**Your objective:** Copy out the whole listing exactly as given. Skip the pictures.
==========
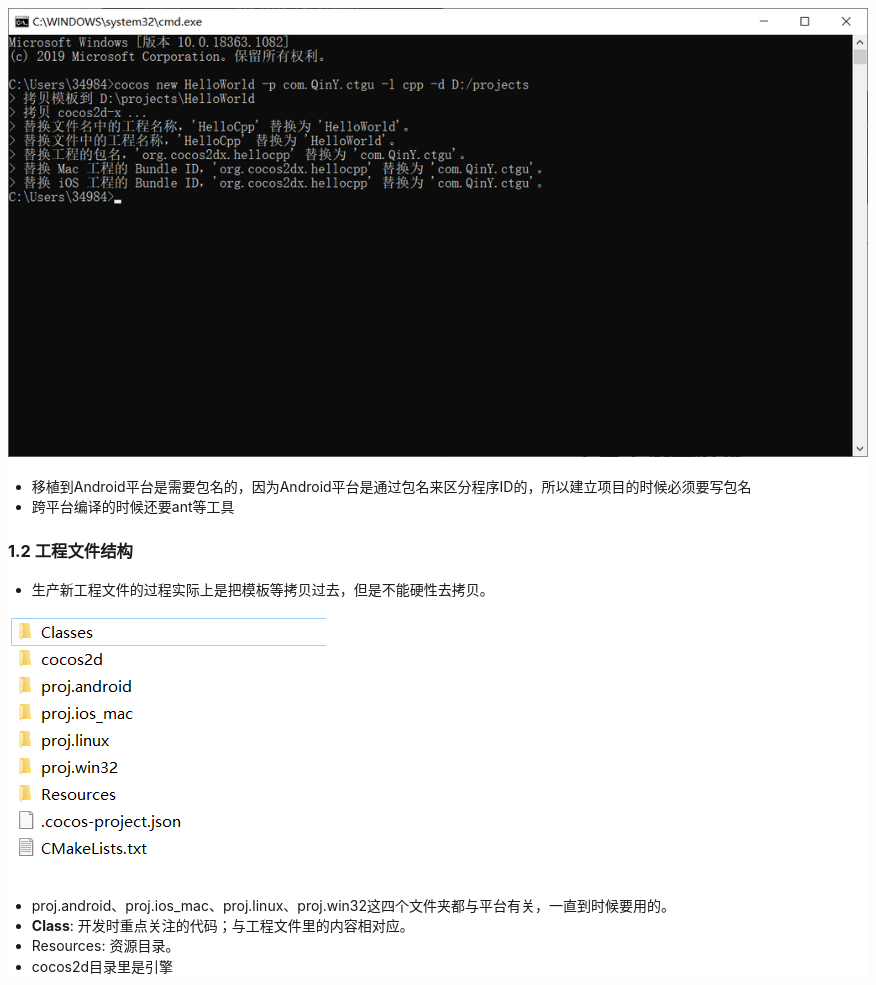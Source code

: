 ![](images/202009120022.png)

* 移植到Android平台是需要包名的，因为Android平台是通过包名来区分程序ID的，所以建立项目的时候必须要写包名
* 跨平台编译的时候还要ant等工具

### 1.2 工程文件结构

* 生产新工程文件的过程实际上是把模板等拷贝过去，但是不能硬性去拷贝。

![](images/202009120027.png)

* proj.android、proj.ios_mac、proj.linux、proj.win32这四个文件夹都与平台有关，一直到时候要用的。
* **Class**: 开发时重点关注的代码；与工程文件里的内容相对应。
* Resources: 资源目录。
* cocos2d目录里是引擎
==========
**Problem solution:**
Source code

: ![](images/202009120022.png)

* 移植到Android平台是需要包名的，因为Android平台是通过包名来区分程序ID的，所以建立项目的时候必须要写包名
* 跨平台编译的时候还要ant等工具

### 1.2 工程文件结构

* 生产新工程文件的过程实际上是把模板等拷贝过去，但是不能硬性去拷贝。

![](images/202009120027.png)

* proj.android、proj.ios_mac、proj.linux、proj.win32这四个文件夹都与平台有关，一直到时候要用的。
* **Class**: 开发时重点关注的代码；与工程文件里的内容相对应。
* Resources: 资源目录。
* cocos2d目录里是引擎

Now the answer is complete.